How often do you prayer for justice? For ultimate justice? Yes, this is a corrective when we get stuck in praying only self-centered and shallow prayers. But you probably prayer for ultimate justice more than you think. Remember the daily prayer our Lord Jesus taught us... “Our Father, who is in heaven, may your name be revered as holy; may your kingdom come; may your will be done, on earth as it is in heaven.” (Matthew 6:9, 10) Think about it. That is not simply a prayer for God's reign to be established, but also that every other false throne and every false God be thrown down in the process.

That is a prayer against exploitation. That is a prayer against false religions. That is a prayer against greed and corruption. That is a prayer against domestic violence. That is a prayer against ISIS. That is a prayer against pornography. That is a prayer against the killing of the innocent, the killing of the unborn, the killing of God's people. That is a prayer against materialism and narcissism. That is a prayer against intellectual pride and hypocrisy and sweat shops and deadbeat dads. But it is first and foremost, not a prayer against, but a prayer for God's righteous reign. But because of sin, it is also a prayer for ultimate justice.

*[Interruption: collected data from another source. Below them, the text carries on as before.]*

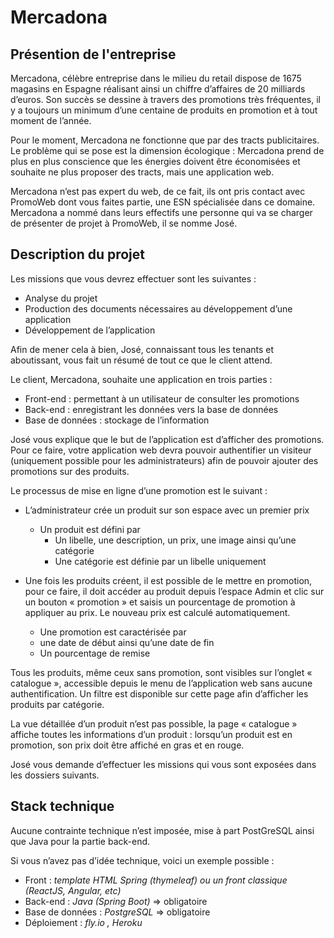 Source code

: # Mercadona

## Présention de l'entreprise
Mercadona, célèbre entreprise dans le milieu du retail dispose de 1675 magasins en Espagne réalisant ainsi un chiffre d’affaires de 20 milliards d’euros. Son succès se dessine à travers des promotions très fréquentes, il y a toujours un minimum d’une centaine de produits en promotion et à tout moment de l’année.

Pour le moment, Mercadona ne fonctionne que par des tracts publicitaires. Le problème qui se pose est la dimension écologique : Mercadona prend de plus en plus conscience que les énergies doivent être économisées et souhaite ne plus proposer des tracts, mais une
application web.

Mercadona n’est pas expert du web, de ce fait, ils ont pris contact avec PromoWeb dont vous faites partie, une ESN spécialisée dans ce domaine. Mercadona a nommé dans leurs effectifs une personne qui va se charger de présenter de projet à PromoWeb, il se nomme José.

## Description du projet
Les missions que vous devrez effectuer sont les suivantes :
  - Analyse du projet
  - Production des documents nécessaires au développement d’une application
  -  Développement de l’application
  
Afin de mener cela à bien, José, connaissant tous les tenants et aboutissant, vous fait un résumé de tout ce que le client attend.

Le client, Mercadona, souhaite une application en trois parties :
  - Front-end : permettant à un utilisateur de consulter les promotions
  - Back-end : enregistrant les données vers la base de données
  - Base de données : stockage de l’information

José vous explique que le but de l’application est d’afficher des promotions. Pour ce faire, votre application web devra pouvoir authentifier un visiteur (uniquement
possible pour les administrateurs) afin de pouvoir ajouter des promotions sur des produits.

Le processus de mise en ligne d’une promotion est le suivant :
  - L’administrateur crée un produit sur son espace avec un premier prix
    - Un produit est défini par
      - Un libelle, une description, un prix, une image ainsi qu’une catégorie
      - Une catégorie est définie par un libelle uniquement

 - Une fois les produits créent, il est possible de le mettre en promotion, pour ce faire, il doit accéder au produit depuis l’espace Admin et clic sur un bouton « promotion » et saisis un pourcentage de promotion à appliquer au prix. Le nouveau prix est calculé automatiquement.
   - Une promotion est caractérisée par
    - une date de début ainsi qu’une date de fin
    - Un pourcentage de remise

Tous les produits, même ceux sans promotion, sont visibles sur l’onglet « catalogue », accessible depuis le menu de l’application web sans aucune authentification. Un filtre est disponible sur cette page afin d’afficher les produits par catégorie.

La vue détaillée d’un produit n’est pas possible, la page « catalogue » affiche toutes les informations d’un produit : lorsqu’un produit est en promotion, son prix doit être affiché en gras et en rouge.

José vous demande d’effectuer les missions qui vous sont exposées dans les dossiers suivants.

## Stack technique

Aucune contrainte technique n’est imposée, mise à part PostGreSQL ainsi que Java pour la
partie back-end.

Si vous n’avez pas d’idée technique, voici un exemple possible :

- Front : _template HTML Spring (thymeleaf) ou un front classique (ReactJS, Angular, etc)_
- Back-end : _Java (Spring Boot)_ => obligatoire
- Base de données : _PostgreSQL_ => obligatoire
- Déploiement : _fly.io , Heroku_

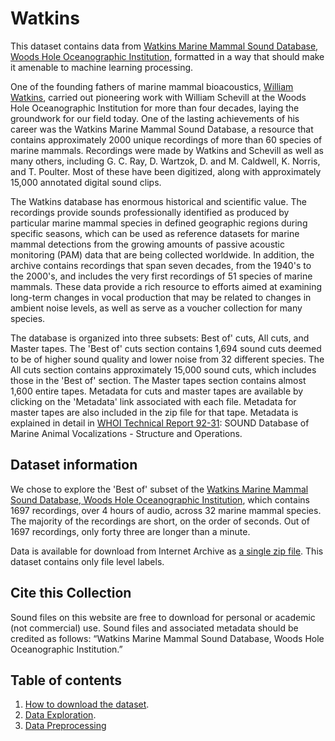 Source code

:# Watkins

This dataset contains data from [Watkins Marine Mammal Sound Database, Woods Hole Oceanographic Institution](https://cis.whoi.edu/science/B/whalesounds/index.cfm), formatted in a way that should make it amenable to machine learning processing. 

One of the founding fathers of marine mammal bioacoustics, [William Watkins](https://www.whoi.edu/oceanus/feature/william-watkins), carried out pioneering work with William Schevill at the Woods Hole Oceanographic Institution for more than four decades, laying the groundwork for our field today. One of the lasting achievements of his career was the Watkins Marine Mammal Sound Database, a resource that contains approximately 2000 unique recordings of more than 60 species of marine mammals. Recordings were made by Watkins and Schevill as well as many others, including G. C. Ray, D. Wartzok, D. and M. Caldwell, K. Norris, and T. Poulter. Most of these have been digitized, along with approximately 15,000 annotated digital sound clips.

The Watkins database has enormous historical and scientific value. The recordings provide sounds professionally identified as produced by particular marine mammal species in defined geographic regions during specific seasons, which can be used as reference datasets for marine mammal detections from the growing amounts of passive acoustic monitoring (PAM) data that are being collected worldwide. In addition, the archive contains recordings that span seven decades, from the 1940's to the 2000's, and includes the very first recordings of 51 species of marine mammals. These data provide a rich resource to efforts aimed at examining long-term changes in vocal production that may be related to changes in ambient noise levels, as well as serve as a voucher collection for many species. 

The database is organized into three subsets: Best of' cuts, All cuts, and Master tapes. The 'Best of' cuts section contains 1,694 sound cuts deemed to be of higher sound quality and lower noise from 32 different species. The All cuts section contains approximately 15,000 sound cuts, which includes those in the 'Best of' section. The Master tapes section contains almost 1,600 entire tapes. Metadata for cuts and master tapes are available by clicking on the 'Metadata' link associated with each file. Metadata for master tapes are also included in the zip file for that tape. Metadata is explained in detail in [WHOI Technical Report 92-31](https://cis.whoi.edu/science/B/whalesounds/WHOI-92-31.pdf): SOUND Database of Marine Animal Vocalizations - Structure and Operations.

## Dataset information

We chose to explore the 'Best of' subset of the [Watkins Marine Mammal Sound Database, Woods Hole Oceanographic Institution](https://cis.whoi.edu/science/B/whalesounds/index.cfm), which contains 1697 recordings, over 4 hours of audio, across 32 marine mammal species. The majority of the recordings are short, on the order of seconds. Out of 1697 recordings, only forty three are longer than a minute.

Data is available for download from Internet Archive as [a single zip file](https://archive.org/download/watkins_202104/watkins.zip). This dataset contains only file level labels.

## Cite this Collection
Sound files on this website are free to download for personal or academic (not commercial) use. Sound files and associated metadata should be credited as follows: “Watkins Marine Mammal Sound Database, Woods Hole Oceanographic Institution.”

## Table of contents

1. [How to download the dataset](https://github.com/earthspecies/library/blob/main/watkins/01_Download_Dataset.ipynb).
2. [Data Exploration](https://github.com/earthspecies/library/blob/main/watkins/02_Data_Exploration.ipynb).
3. [Data Preprocessing](https://github.com/earthspecies/library/blob/main/watkins/99_Data_Preprocessing.ipynb)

Brothers and sisters, that should be our daily prayer. And that daily prayer should guide us, each day, into the heart, into the purposes of God.

Lastly, I believe Revelation 8 is also a A Call for Grace-Inspired Gratefulness. Did you notice that at the heavenly altar (again a symbolic representation) the prayers of God's people are first mixed with heavenly incense? What might that mean? I think it's a simple reminder that our prayers are always imperfect. From the most consistent 'prayer warrior' to the struggling disciple who lacks any real passion for prayer, every petition and praise we offer up must be combined with grace. That fact shouldn't cause us to give up when it comes to prayer. It should instead inspire gratefulness.

And how is such grace possible? Because of the blood of the Lamb; because of the cross of Jesus. He is our Mediator. He is our High Priest. Just as their was a carefully prescribed recipe for the incense of the old covenant, so also is there only one kind of heavenly incense: the kind made from the death of Christ, His victory over death, and the love of God. That's what was given to the angel in verse 3.

Brothers and sisters, God has called us to pray. To pray for His kingdom, to pray for one another, to pray for those in our circle. May we do so in light of this beautiful vision. May we remember that we ought always to pray and not lose heart.